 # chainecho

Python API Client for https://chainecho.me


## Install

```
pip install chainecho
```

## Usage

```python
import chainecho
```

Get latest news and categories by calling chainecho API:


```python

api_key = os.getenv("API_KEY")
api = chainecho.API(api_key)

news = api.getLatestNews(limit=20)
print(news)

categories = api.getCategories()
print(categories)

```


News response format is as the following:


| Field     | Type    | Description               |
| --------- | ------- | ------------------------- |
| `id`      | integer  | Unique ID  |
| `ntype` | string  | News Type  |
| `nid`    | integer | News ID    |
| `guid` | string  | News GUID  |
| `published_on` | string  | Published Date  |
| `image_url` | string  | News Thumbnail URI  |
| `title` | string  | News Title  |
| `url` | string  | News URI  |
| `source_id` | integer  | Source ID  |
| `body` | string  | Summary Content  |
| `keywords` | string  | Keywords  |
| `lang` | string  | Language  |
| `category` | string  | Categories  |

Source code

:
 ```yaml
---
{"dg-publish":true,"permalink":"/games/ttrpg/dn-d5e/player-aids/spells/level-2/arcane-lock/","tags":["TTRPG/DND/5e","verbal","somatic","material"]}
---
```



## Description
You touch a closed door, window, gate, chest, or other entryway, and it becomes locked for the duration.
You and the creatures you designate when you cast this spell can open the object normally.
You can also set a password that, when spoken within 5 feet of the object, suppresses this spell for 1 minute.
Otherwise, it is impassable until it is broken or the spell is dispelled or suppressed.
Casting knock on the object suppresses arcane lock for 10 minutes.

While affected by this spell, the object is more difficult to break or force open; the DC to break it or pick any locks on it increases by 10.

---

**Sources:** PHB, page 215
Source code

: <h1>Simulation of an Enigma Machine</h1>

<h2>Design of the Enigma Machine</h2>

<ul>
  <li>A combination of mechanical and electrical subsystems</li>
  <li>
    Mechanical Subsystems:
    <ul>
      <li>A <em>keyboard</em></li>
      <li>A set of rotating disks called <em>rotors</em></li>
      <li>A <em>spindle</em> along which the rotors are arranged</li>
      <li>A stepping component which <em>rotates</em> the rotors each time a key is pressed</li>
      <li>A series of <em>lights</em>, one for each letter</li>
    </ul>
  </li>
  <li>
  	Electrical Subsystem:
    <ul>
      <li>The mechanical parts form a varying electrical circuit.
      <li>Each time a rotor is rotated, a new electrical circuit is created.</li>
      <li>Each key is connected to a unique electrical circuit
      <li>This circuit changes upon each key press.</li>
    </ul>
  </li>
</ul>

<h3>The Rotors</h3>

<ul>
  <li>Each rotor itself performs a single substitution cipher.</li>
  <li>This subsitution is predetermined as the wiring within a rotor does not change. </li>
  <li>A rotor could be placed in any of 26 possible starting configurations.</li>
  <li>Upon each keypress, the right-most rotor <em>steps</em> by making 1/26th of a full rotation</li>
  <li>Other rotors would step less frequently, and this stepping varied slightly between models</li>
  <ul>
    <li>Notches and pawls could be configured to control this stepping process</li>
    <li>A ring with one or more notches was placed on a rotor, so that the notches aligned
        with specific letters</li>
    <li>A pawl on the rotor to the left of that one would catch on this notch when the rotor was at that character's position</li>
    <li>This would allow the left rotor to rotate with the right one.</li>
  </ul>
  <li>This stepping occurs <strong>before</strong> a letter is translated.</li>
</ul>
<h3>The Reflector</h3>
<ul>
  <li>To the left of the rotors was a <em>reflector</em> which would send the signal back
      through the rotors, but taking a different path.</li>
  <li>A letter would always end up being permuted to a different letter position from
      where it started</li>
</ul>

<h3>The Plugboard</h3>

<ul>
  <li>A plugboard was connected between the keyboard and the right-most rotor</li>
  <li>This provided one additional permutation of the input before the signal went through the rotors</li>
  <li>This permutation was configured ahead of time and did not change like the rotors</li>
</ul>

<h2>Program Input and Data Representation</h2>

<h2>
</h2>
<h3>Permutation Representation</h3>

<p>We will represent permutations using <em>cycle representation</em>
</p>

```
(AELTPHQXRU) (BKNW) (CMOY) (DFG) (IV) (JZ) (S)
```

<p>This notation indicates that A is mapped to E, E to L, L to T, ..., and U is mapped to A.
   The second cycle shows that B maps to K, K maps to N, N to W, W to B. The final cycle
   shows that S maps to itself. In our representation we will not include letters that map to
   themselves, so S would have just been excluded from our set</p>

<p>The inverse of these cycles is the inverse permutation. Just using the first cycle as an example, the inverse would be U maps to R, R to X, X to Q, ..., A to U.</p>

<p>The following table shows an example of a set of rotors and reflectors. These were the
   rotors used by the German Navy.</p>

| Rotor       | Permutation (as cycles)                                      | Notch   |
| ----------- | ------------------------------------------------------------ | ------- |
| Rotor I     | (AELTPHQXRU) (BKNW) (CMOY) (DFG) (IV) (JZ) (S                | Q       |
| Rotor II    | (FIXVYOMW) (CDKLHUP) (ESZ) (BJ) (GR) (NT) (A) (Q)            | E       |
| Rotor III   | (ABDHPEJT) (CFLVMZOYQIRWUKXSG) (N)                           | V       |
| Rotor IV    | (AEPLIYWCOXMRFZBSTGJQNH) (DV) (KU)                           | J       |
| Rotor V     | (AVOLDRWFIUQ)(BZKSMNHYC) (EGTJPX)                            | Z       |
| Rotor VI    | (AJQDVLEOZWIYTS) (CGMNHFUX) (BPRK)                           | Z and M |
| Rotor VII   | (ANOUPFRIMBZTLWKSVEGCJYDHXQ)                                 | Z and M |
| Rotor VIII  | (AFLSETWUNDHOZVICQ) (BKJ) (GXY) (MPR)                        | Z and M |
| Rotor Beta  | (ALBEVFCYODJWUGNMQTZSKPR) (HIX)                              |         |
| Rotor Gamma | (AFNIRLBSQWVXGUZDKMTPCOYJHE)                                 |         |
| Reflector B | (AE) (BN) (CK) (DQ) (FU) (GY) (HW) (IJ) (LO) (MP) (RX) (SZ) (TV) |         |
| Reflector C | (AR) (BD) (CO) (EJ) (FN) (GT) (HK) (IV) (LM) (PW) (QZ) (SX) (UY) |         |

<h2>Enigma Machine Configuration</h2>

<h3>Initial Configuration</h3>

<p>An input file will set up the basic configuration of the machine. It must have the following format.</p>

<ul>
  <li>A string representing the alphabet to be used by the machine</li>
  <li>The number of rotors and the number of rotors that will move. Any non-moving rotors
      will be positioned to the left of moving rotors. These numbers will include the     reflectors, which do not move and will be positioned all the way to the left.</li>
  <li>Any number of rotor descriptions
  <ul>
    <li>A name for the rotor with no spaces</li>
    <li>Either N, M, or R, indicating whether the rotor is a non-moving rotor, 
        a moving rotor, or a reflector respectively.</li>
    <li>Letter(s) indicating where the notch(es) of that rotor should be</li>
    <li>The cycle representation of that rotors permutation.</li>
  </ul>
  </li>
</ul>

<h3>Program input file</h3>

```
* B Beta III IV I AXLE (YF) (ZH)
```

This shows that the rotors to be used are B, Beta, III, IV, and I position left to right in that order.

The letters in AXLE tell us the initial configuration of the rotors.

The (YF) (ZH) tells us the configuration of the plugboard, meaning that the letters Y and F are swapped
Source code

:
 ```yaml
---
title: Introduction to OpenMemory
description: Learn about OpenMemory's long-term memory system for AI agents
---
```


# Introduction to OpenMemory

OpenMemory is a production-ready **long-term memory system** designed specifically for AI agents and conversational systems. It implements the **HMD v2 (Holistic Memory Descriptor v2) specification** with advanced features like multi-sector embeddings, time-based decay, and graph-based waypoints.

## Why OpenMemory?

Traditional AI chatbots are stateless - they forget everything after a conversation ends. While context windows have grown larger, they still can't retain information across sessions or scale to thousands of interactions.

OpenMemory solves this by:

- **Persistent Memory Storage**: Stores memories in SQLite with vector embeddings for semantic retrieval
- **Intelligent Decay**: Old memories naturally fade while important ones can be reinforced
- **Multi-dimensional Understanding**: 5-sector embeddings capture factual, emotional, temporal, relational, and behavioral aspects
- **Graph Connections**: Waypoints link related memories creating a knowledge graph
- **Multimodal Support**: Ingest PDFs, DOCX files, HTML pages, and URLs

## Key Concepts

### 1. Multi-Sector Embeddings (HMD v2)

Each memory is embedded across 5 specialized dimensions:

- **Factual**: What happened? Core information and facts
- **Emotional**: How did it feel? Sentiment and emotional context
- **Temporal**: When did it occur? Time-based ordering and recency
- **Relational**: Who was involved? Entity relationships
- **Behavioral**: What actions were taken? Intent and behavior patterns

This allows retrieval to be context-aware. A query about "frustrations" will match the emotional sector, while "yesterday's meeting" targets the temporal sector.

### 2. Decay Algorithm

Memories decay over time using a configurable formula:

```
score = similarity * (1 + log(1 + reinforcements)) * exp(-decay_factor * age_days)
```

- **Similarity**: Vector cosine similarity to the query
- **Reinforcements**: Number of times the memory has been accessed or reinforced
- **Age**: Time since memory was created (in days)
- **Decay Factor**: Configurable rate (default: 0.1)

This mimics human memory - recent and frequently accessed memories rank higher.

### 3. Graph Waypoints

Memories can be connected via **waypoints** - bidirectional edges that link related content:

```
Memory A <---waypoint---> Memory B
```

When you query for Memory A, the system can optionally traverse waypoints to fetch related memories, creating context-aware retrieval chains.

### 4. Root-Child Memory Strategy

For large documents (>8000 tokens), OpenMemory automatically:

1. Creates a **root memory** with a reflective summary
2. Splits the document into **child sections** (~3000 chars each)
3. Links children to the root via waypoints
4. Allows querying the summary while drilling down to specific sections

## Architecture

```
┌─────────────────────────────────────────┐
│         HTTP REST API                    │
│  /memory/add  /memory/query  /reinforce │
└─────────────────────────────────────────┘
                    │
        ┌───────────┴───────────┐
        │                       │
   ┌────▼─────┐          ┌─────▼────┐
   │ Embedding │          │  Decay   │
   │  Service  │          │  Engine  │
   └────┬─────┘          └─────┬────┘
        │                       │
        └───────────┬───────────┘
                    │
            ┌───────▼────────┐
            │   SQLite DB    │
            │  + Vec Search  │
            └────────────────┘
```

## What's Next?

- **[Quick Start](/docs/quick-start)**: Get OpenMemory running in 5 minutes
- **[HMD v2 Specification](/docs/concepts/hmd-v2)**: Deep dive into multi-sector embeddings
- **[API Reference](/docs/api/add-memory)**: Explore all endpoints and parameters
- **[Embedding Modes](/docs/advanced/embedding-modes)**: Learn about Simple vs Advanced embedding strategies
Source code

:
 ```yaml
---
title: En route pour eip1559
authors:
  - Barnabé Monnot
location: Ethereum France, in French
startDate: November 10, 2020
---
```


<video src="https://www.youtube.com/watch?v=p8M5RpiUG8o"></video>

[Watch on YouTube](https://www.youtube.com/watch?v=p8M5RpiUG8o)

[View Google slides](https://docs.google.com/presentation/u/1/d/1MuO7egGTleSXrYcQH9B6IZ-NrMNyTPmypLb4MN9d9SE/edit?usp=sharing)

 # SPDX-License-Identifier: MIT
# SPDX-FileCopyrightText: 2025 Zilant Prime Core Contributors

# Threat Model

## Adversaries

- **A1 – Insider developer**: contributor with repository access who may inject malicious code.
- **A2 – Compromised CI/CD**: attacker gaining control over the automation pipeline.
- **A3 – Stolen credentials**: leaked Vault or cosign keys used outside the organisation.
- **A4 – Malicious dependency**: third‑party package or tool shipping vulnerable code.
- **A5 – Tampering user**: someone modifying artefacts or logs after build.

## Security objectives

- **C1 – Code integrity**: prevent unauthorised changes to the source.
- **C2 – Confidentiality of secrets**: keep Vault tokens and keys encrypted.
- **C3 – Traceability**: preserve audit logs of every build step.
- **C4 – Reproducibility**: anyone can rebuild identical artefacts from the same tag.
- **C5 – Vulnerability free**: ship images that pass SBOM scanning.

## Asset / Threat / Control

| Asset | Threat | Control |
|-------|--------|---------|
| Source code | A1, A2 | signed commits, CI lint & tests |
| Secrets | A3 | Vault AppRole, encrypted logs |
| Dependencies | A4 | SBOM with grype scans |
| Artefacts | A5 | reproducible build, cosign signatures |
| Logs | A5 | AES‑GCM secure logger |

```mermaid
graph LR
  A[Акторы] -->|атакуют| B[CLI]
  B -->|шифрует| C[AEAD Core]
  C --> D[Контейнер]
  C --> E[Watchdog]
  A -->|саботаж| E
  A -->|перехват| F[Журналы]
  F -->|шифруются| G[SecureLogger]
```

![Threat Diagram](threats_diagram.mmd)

WHAT NEEDS TO BE DONE:
Check each line of the listing above for the word "arcane". Then state how many lines have it, and nothing further.

EXERCISE OUTPUT:
2